Ama “muhakemelerde bu kadar araçsallaştırılma çok da tehlikeli, döner kendisini de vurabilir” diye de ekliyor. 24 Haziranda Silivri’deki duruşmaya, kalabalık bir destekçi grubu da eşlik ediyor. Duruşma Osman Kavala’nın savunması ile başlıyor: Kavala, kendisi hakkında, "Gezi’nin Finansörü" olduğuna ilişkin mesnetsiz/delilsiz bir sürü suçlamanın saçmalığına ilişkin olarak bizzat MASAK tarafından hazırlanan raporlarla yanıt veriyor ve iddianamenin hazırlanış biçimine sözü getiriyor: “Gezi Olayları’nın Hükümet’i devirmek amacıyla kaos, kargaşa, iç savaş çıkarmaya yönelik bir tertip olduğu, bu tertibin farklı kuruluşlarda faaliyet gösteren kişilerden oluşan bir yapı tarafından yürütüldüğü iddiaları Ergenekon davasındaki kurguyu akla getirmektedir. Bu durum şaşırtıcı değildir, zira iddianamenin tamamına yakın bölümü FETÖ/PDY üyeliğinden suçlanan Savcı’nın ve Emniyet Müdürü’nün hazırlamış oldukları soruşturma dosyasından alınmıştır.
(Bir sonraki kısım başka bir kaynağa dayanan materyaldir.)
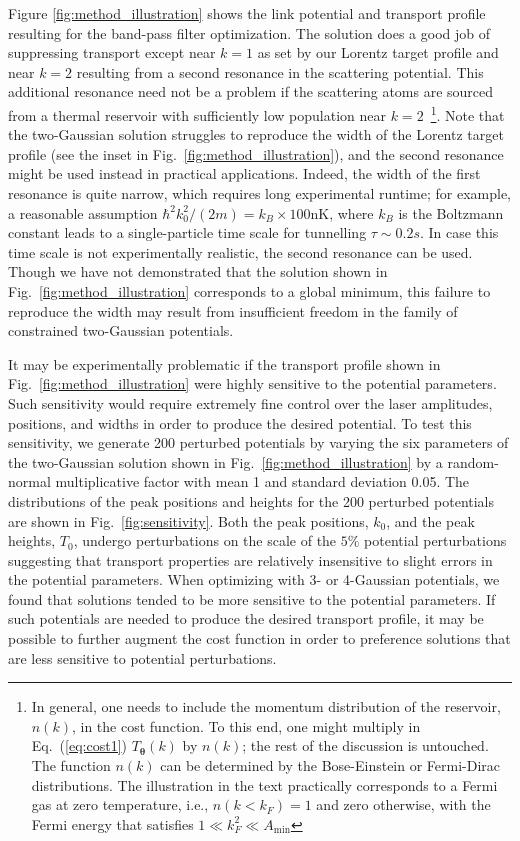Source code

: \documentclass[twocolumn,amsmath,amssymb,showpacs,prl,superscriptaddress,aps]{revtex4-1}
\begin{document}
Figure \ref{fig:method_illustration} shows the link potential and transport profile resulting for the band-pass filter optimization. The solution does a good job of suppressing transport except near $k=1$ as set by our Lorentz target profile and near $k=2$ resulting from a second resonance in the scattering potential. This additional resonance need not be a problem if the scattering atoms are sourced from a thermal reservoir with sufficiently low population near $k=2$~\footnote{In general, one needs to include the momentum distribution of the reservoir, $n(k)$,
in the cost function. To this end, one might multiply in Eq.~(\ref{eq:cost1}) $T_{\bm{\theta}}(k)$ by $n(k)$; the rest of the discussion is untouched.
The function $n(k)$ can be determined by the Bose-Einstein or Fermi-Dirac distributions. The illustration in the text practically corresponds to a Fermi gas 
at zero temperature, i.e., $n(k<k_F)=1$ and zero otherwise, with the Fermi energy that satisfies $1\ll k_F^2 \ll A_\mathrm{min}$}.
 {\color{red}  Note that the two-Gaussian solution struggles to reproduce the width of the Lorentz target profile (see the inset in Fig.~\ref{fig:method_illustration}), and the second resonance might be used instead in practical applications. Indeed, the width of the first resonance is quite narrow, 
which requires long experimental runtime; for example, a reasonable assumption $\hbar^2k_0^2/(2m)=k_B\times 100$nK, where $k_B$ is the Boltzmann constant leads to 
a single-particle time scale for tunnelling $\tau\sim 0.2 s$. In case this time scale is not experimentally realistic, the second resonance 
can be used. Though we have not demonstrated that the solution shown in Fig.~\ref{fig:method_illustration} corresponds to a global minimum, this failure to reproduce the width may result from insufficient freedom in the family of constrained two-Gaussian potentials. }



It may be experimentally problematic if the transport profile shown in Fig.~\ref{fig:method_illustration} were highly sensitive to the potential parameters. Such sensitivity would require extremely fine control over the laser amplitudes, positions, and widths in order to produce the desired potential. To test this sensitivity, we generate 200 perturbed potentials by varying the six parameters of the two-Gaussian solution shown in Fig.~\ref{fig:method_illustration} by a random-normal multiplicative factor with mean 1 and standard deviation 0.05. The distributions of the peak positions and heights for the 200 perturbed potentials are shown in Fig.~\ref{fig:sensitivity}. Both the peak positions, $k_0$, and the peak heights, $T_0$, undergo perturbations on the scale of the $5\%$  potential perturbations suggesting that transport properties are relatively insensitive to slight errors in the potential parameters. When optimizing with 3- or 4-Gaussian potentials, we found that solutions tended to be more sensitive to the potential parameters. If such potentials are needed to produce the desired transport profile, it may be possible to further augment the cost function in order to preference solutions that are less sensitive to potential perturbations.
\end{document}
Bu savcı hakkında ‘’ kurgu yoluyla kişiler arasında irtibat kurma, iddia edilen suçlara ait herhangi bir unsur veya hukuki veri içermeyen bilgi ve bulgularla hareket etme’’ iddiaları mevcuttur” diyerek suçlamaların mesnetsizliğine, “fantastik bir kurgu” olduğuna bir kez daha vurgu yapıyor. Gezi Parkı eylemlerine ilişkin olarak "Türkiye Cumhuriyeti Hükümetini ortadan kaldırmaya teşebbüs" suçlamasıyla yargılanan Taksim Dayanışması'ndan avukat Can Atalay'ın 25 Haziranda Silivri/İstanbul 30. Ağır Ceza Mahkemesi'nde görülmeye başlanan duruşmasında yaptığı savunma ise bir buçuk saat kadar sürdü. Atalay savunmasına "En sonda söyleyeceğimi başta söyleyeceğim" diyerek başladı ve "Bu iddianame Türkiye tarihinin ve topraklarının en onurlu toplumsal olaylarından birini karalama çabasının en güncel örneğidir.

Bu iddianame uzun yıllar boyunca siyasi ve toplumsal hayatı, ceza yargılamasını basit bir aracı haline getiren bir örnektir" diye konuştu ve iddianamenin bir yamalı bohça olduğunu söyledi. İlk duruşmaların ardından Yiğit Aksakoğlu tahliye edildi. Aradan geçen iki duruşmaya rağmen Mahkeme, Osman Kavala’nın haksız tutukluluğuna ses vermiyor.